## Your objective
Exactly the lines from the one containing "[Brian Uptagrafft](/brian-uptagrafft/), senior" through the final line of the data are to be written out again, with nothing added.

## Stored data entries
BEGIN

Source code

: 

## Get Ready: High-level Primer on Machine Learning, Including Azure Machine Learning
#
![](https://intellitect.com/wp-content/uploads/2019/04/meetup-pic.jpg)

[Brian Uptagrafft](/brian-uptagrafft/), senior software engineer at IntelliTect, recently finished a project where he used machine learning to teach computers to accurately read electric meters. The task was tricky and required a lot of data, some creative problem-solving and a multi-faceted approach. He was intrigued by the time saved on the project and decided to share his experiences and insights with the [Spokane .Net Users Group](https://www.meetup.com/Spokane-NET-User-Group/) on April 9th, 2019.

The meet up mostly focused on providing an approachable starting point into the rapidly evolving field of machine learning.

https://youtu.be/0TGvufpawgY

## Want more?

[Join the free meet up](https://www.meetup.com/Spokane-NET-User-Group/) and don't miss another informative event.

END

## Reply
[Brian Uptagrafft](/brian-uptagrafft/), senior software engineer at IntelliTect, recently finished a project where he used machine learning to teach computers to accurately read electric meters. The task was tricky and required a lot of data, some creative problem-solving and a multi-faceted approach. He was intrigued by the time saved on the project and decided to share his experiences and insights with the [Spokane .Net Users Group](https://www.meetup.com/Spokane-NET-User-Group/) on April 9th, 2019.

The meet up mostly focused on providing an approachable starting point into the rapidly evolving field of machine learning.

https://youtu.be/0TGvufpawgY

## Want more?

[Join the free meet up](https://www.meetup.com/Spokane-NET-User-Group/) and don't miss another informative event.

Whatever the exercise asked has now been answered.